* [Problem to work on]: Only text is carried over. Reproduce the entries below exactly.
-- Data shown follows --
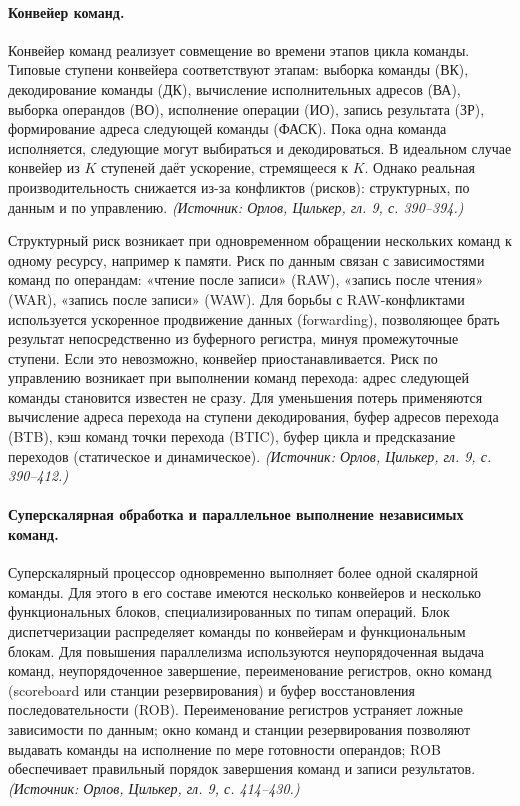 \documentclass[a4paper,12pt]{article}
\begin{document}
\paragraph{Конвейер команд.}
Конвейер команд реализует совмещение во времени этапов цикла команды. Типовые ступени конвейера соответствуют этапам: выборка команды (ВК), декодирование команды (ДК), вычисление исполнительных адресов (ВА), выборка операндов (ВО), исполнение операции (ИО), запись результата (ЗР), формирование адреса следующей команды (ФАСК). Пока одна команда исполняется, следующие могут выбираться и декодироваться. В идеальном случае конвейер из \(K\) ступеней даёт ускорение, стремящееся к \(K\). Однако реальная производительность снижается из-за конфликтов (рисков): структурных, по данным и по управлению.
\textit{(Источник: Орлов, Цилькер, гл. 9, с. 390--394.)}

Структурный риск возникает при одновременном обращении нескольких команд к одному ресурсу, например к памяти. Риск по данным связан с зависимостями команд по операндам: «чтение после записи» (RAW), «запись после чтения» (WAR), «запись после записи» (WAW). Для борьбы с RAW-конфликтами используется ускоренное продвижение данных (forwarding), позволяющее брать результат непосредственно из буферного регистра, минуя промежуточные ступени. Если это невозможно, конвейер приостанавливается. Риск по управлению возникает при выполнении команд перехода: адрес следующей команды становится известен не сразу. Для уменьшения потерь применяются вычисление адреса перехода на ступени декодирования, буфер адресов перехода (BTB), кэш команд точки перехода (BTIC), буфер цикла и предсказание переходов (статическое и динамическое).
\textit{(Источник: Орлов, Цилькер, гл. 9, с. 390--412.)}

\paragraph{Суперскалярная обработка и параллельное выполнение независимых команд.}
Суперскалярный процессор одновременно выполняет более одной скалярной команды. Для этого в его составе имеются несколько конвейеров и несколько функциональных блоков, специализированных по типам операций. Блок диспетчеризации распределяет команды по конвейерам и функциональным блокам. Для повышения параллелизма используются неупорядоченная выдача команд, неупорядоченное завершение, переименование регистров, окно команд (scoreboard или станции резервирования) и буфер восстановления последовательности (ROB). Переименование регистров устраняет ложные зависимости по данным; окно команд и станции резервирования позволяют выдавать команды на исполнение по мере готовности операндов; ROB обеспечивает правильный порядок завершения команд и записи результатов.
\textit{(Источник: Орлов, Цилькер, гл. 9, с. 414--430.)}
\end{document}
-- Data shown concluded --
* [Solution for this task]:
 \documentclass[a4paper,12pt]{article}
\begin{document}
\paragraph{Конвейер команд.}
Конвейер команд реализует совмещение во времени этапов цикла команды. Типовые ступени конвейера соответствуют этапам: выборка команды (ВК), декодирование команды (ДК), вычисление исполнительных адресов (ВА), выборка операндов (ВО), исполнение операции (ИО), запись результата (ЗР), формирование адреса следующей команды (ФАСК). Пока одна команда исполняется, следующие могут выбираться и декодироваться. В идеальном случае конвейер из \(K\) ступеней даёт ускорение, стремящееся к \(K\). Однако реальная производительность снижается из-за конфликтов (рисков): структурных, по данным и по управлению.
\textit{(Источник: Орлов, Цилькер, гл. 9, с. 390--394.)}

Структурный риск возникает при одновременном обращении нескольких команд к одному ресурсу, например к памяти. Риск по данным связан с зависимостями команд по операндам: «чтение после записи» (RAW), «запись после чтения» (WAR), «запись после записи» (WAW). Для борьбы с RAW-конфликтами используется ускоренное продвижение данных (forwarding), позволяющее брать результат непосредственно из буферного регистра, минуя промежуточные ступени. Если это невозможно, конвейер приостанавливается. Риск по управлению возникает при выполнении команд перехода: адрес следующей команды становится известен не сразу. Для уменьшения потерь применяются вычисление адреса перехода на ступени декодирования, буфер адресов перехода (BTB), кэш команд точки перехода (BTIC), буфер цикла и предсказание переходов (статическое и динамическое).
\textit{(Источник: Орлов, Цилькер, гл. 9, с. 390--412.)}

\paragraph{Суперскалярная обработка и параллельное выполнение независимых команд.}
Суперскалярный процессор одновременно выполняет более одной скалярной команды. Для этого в его составе имеются несколько конвейеров и несколько функциональных блоков, специализированных по типам операций. Блок диспетчеризации распределяет команды по конвейерам и функциональным блокам. Для повышения параллелизма используются неупорядоченная выдача команд, неупорядоченное завершение, переименование регистров, окно команд (scoreboard или станции резервирования) и буфер восстановления последовательности (ROB). Переименование регистров устраняет ложные зависимости по данным; окно команд и станции резервирования позволяют выдавать команды на исполнение по мере готовности операндов; ROB обеспечивает правильный порядок завершения команд и записи результатов.
\textit{(Источник: Орлов, Цилькер, гл. 9, с. 414--430.)}
\end{document}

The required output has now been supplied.